▶ _Materials provided_
[Start of Attachment]

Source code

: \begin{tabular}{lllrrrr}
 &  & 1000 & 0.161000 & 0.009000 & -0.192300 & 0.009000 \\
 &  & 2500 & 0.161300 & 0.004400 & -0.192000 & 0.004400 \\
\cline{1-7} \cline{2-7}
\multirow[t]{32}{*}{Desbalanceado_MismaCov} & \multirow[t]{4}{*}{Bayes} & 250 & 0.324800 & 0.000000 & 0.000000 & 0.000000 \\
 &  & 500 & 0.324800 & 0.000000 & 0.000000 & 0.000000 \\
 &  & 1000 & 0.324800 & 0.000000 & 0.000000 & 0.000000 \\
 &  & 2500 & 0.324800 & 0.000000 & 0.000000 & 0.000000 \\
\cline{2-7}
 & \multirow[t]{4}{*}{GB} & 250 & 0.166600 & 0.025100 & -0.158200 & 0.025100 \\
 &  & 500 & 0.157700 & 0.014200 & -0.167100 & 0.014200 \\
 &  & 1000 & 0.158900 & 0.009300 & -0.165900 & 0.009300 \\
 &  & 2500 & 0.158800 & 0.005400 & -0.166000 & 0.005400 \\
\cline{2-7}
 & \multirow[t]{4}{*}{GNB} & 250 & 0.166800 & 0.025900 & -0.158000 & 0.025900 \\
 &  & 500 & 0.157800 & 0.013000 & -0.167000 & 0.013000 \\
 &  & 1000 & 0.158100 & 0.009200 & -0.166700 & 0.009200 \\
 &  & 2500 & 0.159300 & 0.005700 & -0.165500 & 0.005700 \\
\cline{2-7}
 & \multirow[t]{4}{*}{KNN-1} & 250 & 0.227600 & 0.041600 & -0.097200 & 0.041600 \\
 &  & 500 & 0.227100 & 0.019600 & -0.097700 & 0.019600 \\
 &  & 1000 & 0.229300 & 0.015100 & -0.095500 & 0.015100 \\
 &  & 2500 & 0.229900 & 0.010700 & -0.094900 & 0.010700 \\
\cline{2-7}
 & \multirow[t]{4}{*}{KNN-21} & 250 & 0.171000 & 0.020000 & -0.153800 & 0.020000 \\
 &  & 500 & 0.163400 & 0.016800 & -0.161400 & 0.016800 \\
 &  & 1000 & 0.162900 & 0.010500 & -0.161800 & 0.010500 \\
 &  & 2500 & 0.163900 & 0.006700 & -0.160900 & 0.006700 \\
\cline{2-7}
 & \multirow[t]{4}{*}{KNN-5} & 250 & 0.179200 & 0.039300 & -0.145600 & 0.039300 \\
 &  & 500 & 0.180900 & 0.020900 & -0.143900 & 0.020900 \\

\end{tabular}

[End of Attachment]

▶ _Task statement_
Would you output the whole listing exactly as written?

▶ _Result of the task_
Source code

: \begin{tabular}{lllrrrr}
 &  & 1000 & 0.161000 & 0.009000 & -0.192300 & 0.009000 \\
 &  & 2500 & 0.161300 & 0.004400 & -0.192000 & 0.004400 \\
\cline{1-7} \cline{2-7}
\multirow[t]{32}{*}{Desbalanceado_MismaCov} & \multirow[t]{4}{*}{Bayes} & 250 & 0.324800 & 0.000000 & 0.000000 & 0.000000 \\
 &  & 500 & 0.324800 & 0.000000 & 0.000000 & 0.000000 \\
 &  & 1000 & 0.324800 & 0.000000 & 0.000000 & 0.000000 \\
 &  & 2500 & 0.324800 & 0.000000 & 0.000000 & 0.000000 \\
\cline{2-7}
 & \multirow[t]{4}{*}{GB} & 250 & 0.166600 & 0.025100 & -0.158200 & 0.025100 \\
 &  & 500 & 0.157700 & 0.014200 & -0.167100 & 0.014200 \\
 &  & 1000 & 0.158900 & 0.009300 & -0.165900 & 0.009300 \\
 &  & 2500 & 0.158800 & 0.005400 & -0.166000 & 0.005400 \\
\cline{2-7}
 & \multirow[t]{4}{*}{GNB} & 250 & 0.166800 & 0.025900 & -0.158000 & 0.025900 \\
 &  & 500 & 0.157800 & 0.013000 & -0.167000 & 0.013000 \\
 &  & 1000 & 0.158100 & 0.009200 & -0.166700 & 0.009200 \\
 &  & 2500 & 0.159300 & 0.005700 & -0.165500 & 0.005700 \\
\cline{2-7}
 & \multirow[t]{4}{*}{KNN-1} & 250 & 0.227600 & 0.041600 & -0.097200 & 0.041600 \\
 &  & 500 & 0.227100 & 0.019600 & -0.097700 & 0.019600 \\
 &  & 1000 & 0.229300 & 0.015100 & -0.095500 & 0.015100 \\
 &  & 2500 & 0.229900 & 0.010700 & -0.094900 & 0.010700 \\
\cline{2-7}
 & \multirow[t]{4}{*}{KNN-21} & 250 & 0.171000 & 0.020000 & -0.153800 & 0.020000 \\
 &  & 500 & 0.163400 & 0.016800 & -0.161400 & 0.016800 \\
 &  & 1000 & 0.162900 & 0.010500 & -0.161800 & 0.010500 \\
 &  & 2500 & 0.163900 & 0.006700 & -0.160900 & 0.006700 \\
\cline{2-7}
 & \multirow[t]{4}{*}{KNN-5} & 250 & 0.179200 & 0.039300 & -0.145600 & 0.039300 \\
 &  & 500 & 0.180900 & 0.020900 & -0.143900 & 0.020900 \\

\end{tabular}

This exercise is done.